*EXERCISE OBJECTIVE*: Count up the lines below in which the string "left" appears. The reply should be that number alone.

Saved entries:
----------

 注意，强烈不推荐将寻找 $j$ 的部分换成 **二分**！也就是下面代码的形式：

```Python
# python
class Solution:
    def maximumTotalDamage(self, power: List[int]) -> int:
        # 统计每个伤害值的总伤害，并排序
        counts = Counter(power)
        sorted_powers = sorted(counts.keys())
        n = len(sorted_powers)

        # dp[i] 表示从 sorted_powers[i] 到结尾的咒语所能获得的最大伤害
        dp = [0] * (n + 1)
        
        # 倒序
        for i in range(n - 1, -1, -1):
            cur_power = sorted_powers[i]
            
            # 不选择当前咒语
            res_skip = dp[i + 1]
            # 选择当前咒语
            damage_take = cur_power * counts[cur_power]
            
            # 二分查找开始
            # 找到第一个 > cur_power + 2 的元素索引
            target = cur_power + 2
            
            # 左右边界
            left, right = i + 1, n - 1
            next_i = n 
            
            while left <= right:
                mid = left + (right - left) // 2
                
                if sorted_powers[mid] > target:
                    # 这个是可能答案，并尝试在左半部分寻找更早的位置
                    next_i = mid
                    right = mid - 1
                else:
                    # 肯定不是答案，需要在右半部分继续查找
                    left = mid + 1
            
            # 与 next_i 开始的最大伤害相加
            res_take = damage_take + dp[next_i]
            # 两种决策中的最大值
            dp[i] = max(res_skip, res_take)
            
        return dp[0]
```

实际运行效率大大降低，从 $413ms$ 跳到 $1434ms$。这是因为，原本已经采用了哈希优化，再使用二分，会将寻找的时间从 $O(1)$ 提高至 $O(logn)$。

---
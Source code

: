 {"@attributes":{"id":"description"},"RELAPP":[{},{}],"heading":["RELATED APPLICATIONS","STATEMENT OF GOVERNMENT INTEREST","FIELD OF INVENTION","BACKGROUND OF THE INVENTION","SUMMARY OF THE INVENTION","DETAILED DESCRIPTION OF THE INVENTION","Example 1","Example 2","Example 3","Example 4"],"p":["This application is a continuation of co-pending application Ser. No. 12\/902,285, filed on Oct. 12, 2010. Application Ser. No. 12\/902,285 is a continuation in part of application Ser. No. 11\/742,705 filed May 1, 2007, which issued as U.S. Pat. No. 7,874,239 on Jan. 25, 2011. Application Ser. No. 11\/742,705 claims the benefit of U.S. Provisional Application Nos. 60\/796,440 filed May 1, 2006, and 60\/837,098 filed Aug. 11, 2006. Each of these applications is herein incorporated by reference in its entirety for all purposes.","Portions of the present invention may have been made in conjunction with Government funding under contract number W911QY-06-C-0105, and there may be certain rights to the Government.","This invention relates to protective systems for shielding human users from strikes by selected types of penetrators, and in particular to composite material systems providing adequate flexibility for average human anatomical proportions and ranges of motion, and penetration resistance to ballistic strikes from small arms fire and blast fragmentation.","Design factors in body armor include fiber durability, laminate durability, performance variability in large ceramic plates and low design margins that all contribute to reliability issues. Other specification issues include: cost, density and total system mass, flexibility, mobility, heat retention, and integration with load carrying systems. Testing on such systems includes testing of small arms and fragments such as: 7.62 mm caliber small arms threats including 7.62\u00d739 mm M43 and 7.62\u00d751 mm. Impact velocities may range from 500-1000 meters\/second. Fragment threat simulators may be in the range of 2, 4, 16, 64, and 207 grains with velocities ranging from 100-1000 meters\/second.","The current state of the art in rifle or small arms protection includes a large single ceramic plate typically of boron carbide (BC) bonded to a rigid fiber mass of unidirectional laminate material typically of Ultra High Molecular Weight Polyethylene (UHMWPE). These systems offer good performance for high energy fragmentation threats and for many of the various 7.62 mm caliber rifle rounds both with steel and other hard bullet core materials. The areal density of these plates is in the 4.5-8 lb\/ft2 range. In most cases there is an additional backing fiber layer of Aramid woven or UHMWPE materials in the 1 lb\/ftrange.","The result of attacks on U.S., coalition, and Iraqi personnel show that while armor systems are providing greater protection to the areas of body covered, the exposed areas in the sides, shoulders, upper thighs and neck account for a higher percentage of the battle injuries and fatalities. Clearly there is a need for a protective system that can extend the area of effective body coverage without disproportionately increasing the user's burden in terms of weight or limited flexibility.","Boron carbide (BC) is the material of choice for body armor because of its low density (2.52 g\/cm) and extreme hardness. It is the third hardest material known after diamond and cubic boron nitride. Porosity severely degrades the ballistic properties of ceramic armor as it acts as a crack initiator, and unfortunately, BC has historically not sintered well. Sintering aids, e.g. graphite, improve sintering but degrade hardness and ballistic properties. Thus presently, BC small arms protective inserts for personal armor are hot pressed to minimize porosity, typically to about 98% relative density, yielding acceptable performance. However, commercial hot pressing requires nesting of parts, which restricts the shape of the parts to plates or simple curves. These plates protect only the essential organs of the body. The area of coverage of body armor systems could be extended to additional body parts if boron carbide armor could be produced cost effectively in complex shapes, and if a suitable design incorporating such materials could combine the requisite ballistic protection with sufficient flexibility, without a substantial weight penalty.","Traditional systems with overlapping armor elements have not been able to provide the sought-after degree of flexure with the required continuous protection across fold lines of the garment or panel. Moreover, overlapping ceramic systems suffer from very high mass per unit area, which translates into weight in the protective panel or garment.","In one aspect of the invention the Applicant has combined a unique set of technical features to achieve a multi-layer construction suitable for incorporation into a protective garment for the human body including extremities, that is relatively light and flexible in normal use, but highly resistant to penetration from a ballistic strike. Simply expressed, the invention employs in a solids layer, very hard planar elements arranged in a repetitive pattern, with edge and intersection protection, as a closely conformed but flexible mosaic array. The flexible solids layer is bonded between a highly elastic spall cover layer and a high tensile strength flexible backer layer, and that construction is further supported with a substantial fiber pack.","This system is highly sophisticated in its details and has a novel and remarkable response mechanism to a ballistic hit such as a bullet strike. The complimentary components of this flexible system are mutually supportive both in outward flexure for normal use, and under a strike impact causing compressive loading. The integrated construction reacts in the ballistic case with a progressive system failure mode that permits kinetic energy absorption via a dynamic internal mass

----------

*SOLUTION TO THIS EXERCISE*: 4